Esse era um dos julgamentos de questão tributária mais esperados para o primeiro semestre e surgiu de demanda de um fabricante de arames. A decisão do STF significa que, na prática, a aquisição de um produto que não é tributado vai gerar crédito de imposto, beneficiando o comprador do insumo. Como o imposto não foi pago, todos os contribuintes do país vão pôr a mão no bolso para premiar a empresa cliente de Manaus.
Ministros que votaram a favor do crédito argumentaram a necessidade de estimular o desenvolvimento da Zona Franca, onde cerca de 600 empresas funcionam "graças aos incentivos fiscais", como disse a ministra Rosa Weber, e de diminuir as desigualdades regionais. Mas, como apontou o ministro Luiz Fux, o benefício aprovado favorece, na verdade, empresas de fora da Zona Franca, que receberão o crédito do IPI que não foi pago.

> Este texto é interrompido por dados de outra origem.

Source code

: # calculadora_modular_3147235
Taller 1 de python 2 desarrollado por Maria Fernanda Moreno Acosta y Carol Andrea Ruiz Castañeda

O regime especial de tributação da Zona Franca de Manaus foi instituído em 1967 e renovado pelo Congresso por mais 60 anos em 2014. Nesse período todo, a contribuição para a redução da desigualdade foi tímida, de apenas 0,2% (O Estado de S. Paulo, 26/4). Na região Norte, o Índice de Gini era de 0,544 em 2017, o que significa uma desigualdade inferior à média nacional de 0,549. As regiões Sul, Sudeste e Centro-Oeste tinham, porém, índices ainda menores.
Estudo apresentado no fim de 2018 pelo Tesouro avalia o efeito da ZFM na geração de empregos e permite a conclusão de que é bastante ineficiente também desse ponto de vista. Dados de 2015 mostraram que o estímulo dado à ZF custou R$ 27,8 bilhões ao governo naquele ano e mantinha 105 mil empregos - um gasto de R$ 265 mil por emprego. Já o Simples Nacional resultava em 10,8 milhões de empregos ao custo total de R$ 72,4 bilhões, ou apenas R$ 7 mil por emprego. Enquanto isso, com R$ 30 bilhões neste ano, menos do que o dobro do destinado ao novo crédito de IPI para a Zona Franca, o Bolsa Família beneficia 14,1 milhões de pessoas.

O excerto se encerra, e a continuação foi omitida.